[[ RECORD EXTRACTS open ]]

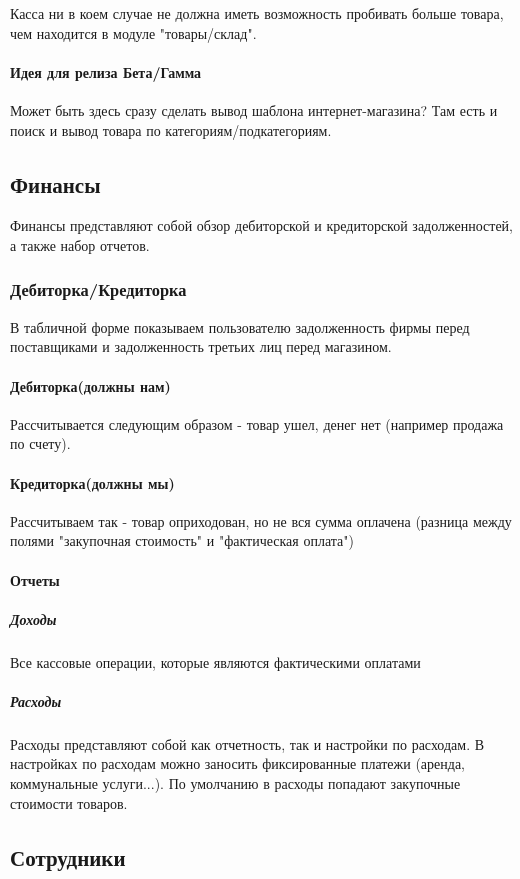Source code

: \documentclass[DIV=calc, paper=a4, fontsize=11pt]{scrartcl} %
\begin{document}
Касса ни в коем случае не должна иметь возможность пробивать больше товара, чем находится в модуле "товары/склад".
\paragraph{Идея для релиза Бета/Гамма}
Может быть здесь сразу сделать вывод шаблона интернет-магазина? Там есть и поиск и вывод товара по категориям/подкатегориям.

\subsection{Финансы}

Финансы представляют собой обзор дебиторской и кредиторской задолженностей, а также набор отчетов.

\subsubsection{Дебиторка/Кредиторка}

В табличной форме показываем пользователю задолженность фирмы перед поставщиками и задолженность третьих лиц перед магазином.

\paragraph{Дебиторка(должны нам)}
Рассчитывается следующим образом - товар ушел, денег нет (например продажа по счету).

\paragraph{Кредиторка(должны мы)}
Рассчитываем так - товар оприходован, но не вся сумма оплачена (разница между полями "закупочная стоимость" и "фактическая оплата")

\paragraph{Отчеты}
\subparagraph{Доходы}
Все кассовые операции, которые являются фактическими оплатами

\subparagraph{Расходы}
Расходы представляют собой как отчетность, так и настройки по расходам. В настройках по расходам можно заносить фиксированные платежи (аренда, коммунальные услуги...). По умолчанию в расходы попадают закупочные стоимости товаров.

\subsection{Сотрудники}
\end{document}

[[ RECORD EXTRACTS closed ]]

## EXERCISE INSTRUCTIONS
Where a line above holds the string "Кредиторка", copy that line.

## ANSWER SPACE
\subsubsection{Дебиторка/Кредиторка}
\paragraph{Кредиторка(должны мы)}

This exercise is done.